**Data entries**
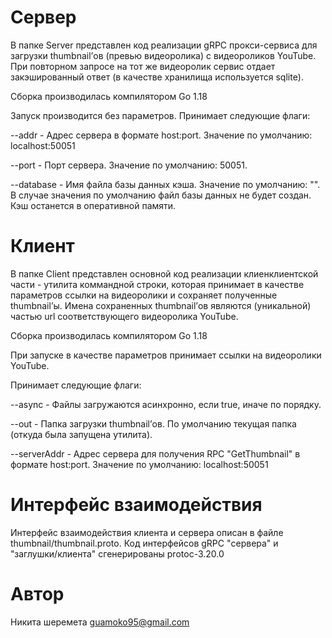 # Сервер

В папке Server представлен код реализации gRPC прокси-сервиса для загрузки thumbnail’ов (превью видеоролика) c видеороликов YouTube. 
При повторном запросе на тот же видеоролик сервис отдает закэшированный ответ (в качестве хранилища используется sqlite). 

Сборка производилась компилятором Go 1.18

Запуск производится без параметров.
Принимает следующие флаги:

--addr        - Адрес сервера в формате host:port. 
                Значение по умолчанию: localhost:50051

--port        - Порт сервера. Значение по умолчанию: 50051.

--database    - Имя файла базы данных кэша. Значение по умолчанию: "".
                В случае значения по умолчанию файл базы данных не 
                будет создан. Кэш останется в оперативной памяти.


# Клиент

В папке Сlient представлен основной код реализации клиенклиентской части - утилита коммандной строки, которая принимает в качестве параметров ссылки на видеоролики и сохраняет полученные thumbnail’ы. Имена сохраненных thumbnail’ов являются (уникальной) частью url соответствующего видеоролика YouTube.

Сборка производилась компилятором Go 1.18

При запуске в качестве параметров принимает ссылки на видеоролики YouTube.

Принимает следующие флаги:

--async         - Файлы загружаются асинхронно, если true, иначе по порядку.

--out           - Папка загрузки thumbnail’ов. По умолчанию текущая папка
                  (откуда была запущена утилита).

--serverAddr    - Адрес сервера для получения RPC "GetThumbnail" в формате 
                  host:port. Значение по умолчанию: localhost:50051


# Интерфейс взаимодействия 
Интерфейс взаимодействия клиента и сервера описан в файле thumbnail/thumbnail.proto. Код интерфейсов  gRPC "сервера" и "заглушки/клиента" сгенерированы protoc-3.20.0

# Автор

Никита шеремета
guamoko95@gmail.com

**What is needed**
The records above, minus their pictures, are to be returned word for word.

**Finished task**
 # Сервер

В папке Server представлен код реализации gRPC прокси-сервиса для загрузки thumbnail’ов (превью видеоролика) c видеороликов YouTube. 
При повторном запросе на тот же видеоролик сервис отдает закэшированный ответ (в качестве хранилища используется sqlite). 

Сборка производилась компилятором Go 1.18

Запуск производится без параметров.
Принимает следующие флаги:

--addr        - Адрес сервера в формате host:port. 
                Значение по умолчанию: localhost:50051

--port        - Порт сервера. Значение по умолчанию: 50051.

--database    - Имя файла базы данных кэша. Значение по умолчанию: "".
                В случае значения по умолчанию файл базы данных не 
                будет создан. Кэш останется в оперативной памяти.


# Клиент

В папке Сlient представлен основной код реализации клиенклиентской части - утилита коммандной строки, которая принимает в качестве параметров ссылки на видеоролики и сохраняет полученные thumbnail’ы. Имена сохраненных thumbnail’ов являются (уникальной) частью url соответствующего видеоролика YouTube.

Сборка производилась компилятором Go 1.18

При запуске в качестве параметров принимает ссылки на видеоролики YouTube.

Принимает следующие флаги:

--async         - Файлы загружаются асинхронно, если true, иначе по порядку.

--out           - Папка загрузки thumbnail’ов. По умолчанию текущая папка
                  (откуда была запущена утилита).

--serverAddr    - Адрес сервера для получения RPC "GetThumbnail" в формате 
                  host:port. Значение по умолчанию: localhost:50051


# Интерфейс взаимодействия 
Интерфейс взаимодействия клиента и сервера описан в файле thumbnail/thumbnail.proto. Код интерфейсов  gRPC "сервера" и "заглушки/клиента" сгенерированы protoc-3.20.0

# Автор

Никита шеремета
guamoko95@gmail.com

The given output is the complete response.